**Exercise data:**
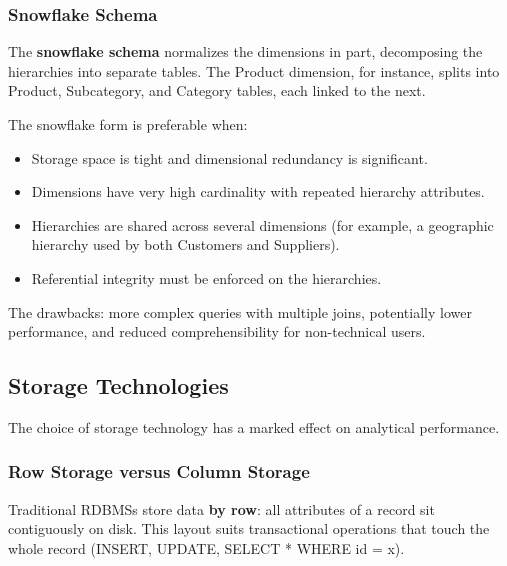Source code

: \subsubsection{Snowflake Schema}
\label{subsec:snowflake-schema}

\begin{notebox}
The \textbf{snowflake schema} normalizes the dimensions in part, decomposing the hierarchies into separate tables. The Product dimension, for instance, splits into Product, Subcategory, and Category tables, each linked to the next.

The snowflake form is preferable when:
\begin{itemize}
    \item Storage space is tight and dimensional redundancy is significant.
    \item Dimensions have very high cardinality with repeated hierarchy attributes.
    \item Hierarchies are shared across several dimensions (for example, a geographic hierarchy used by both Customers and Suppliers).
    \item Referential integrity must be enforced on the hierarchies.
\end{itemize}

The drawbacks: more complex queries with multiple joins, potentially lower performance, and reduced comprehensibility for non-technical users.
\end{notebox}

\subsection{Storage Technologies}
\label{sec:storage-technologies}

The choice of storage technology has a marked effect on analytical performance.

\subsubsection{Row Storage versus Column Storage}
\label{subsec:row-vs-column-storage}

Traditional RDBMSs store data \textbf{by row}: all attributes of a record sit contiguously on disk. This layout suits transactional operations that touch the whole record (INSERT, UPDATE, SELECT * WHERE id = x).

**Work item:**
Please copy the data above exactly; the pictures do not belong in the copy.

**Solution below:**
Source code

: \subsubsection{Snowflake Schema}
\label{subsec:snowflake-schema}

\begin{notebox}
The \textbf{snowflake schema} normalizes the dimensions in part, decomposing the hierarchies into separate tables. The Product dimension, for instance, splits into Product, Subcategory, and Category tables, each linked to the next.

The snowflake form is preferable when:
\begin{itemize}
    \item Storage space is tight and dimensional redundancy is significant.
    \item Dimensions have very high cardinality with repeated hierarchy attributes.
    \item Hierarchies are shared across several dimensions (for example, a geographic hierarchy used by both Customers and Suppliers).
    \item Referential integrity must be enforced on the hierarchies.
\end{itemize}

The drawbacks: more complex queries with multiple joins, potentially lower performance, and reduced comprehensibility for non-technical users.
\end{notebox}

\subsection{Storage Technologies}
\label{sec:storage-technologies}

The choice of storage technology has a marked effect on analytical performance.

\subsubsection{Row Storage versus Column Storage}
\label{subsec:row-vs-column-storage}

Traditional RDBMSs store data \textbf{by row}: all attributes of a record sit contiguously on disk. This layout suits transactional operations that touch the whole record (INSERT, UPDATE, SELECT * WHERE id = x).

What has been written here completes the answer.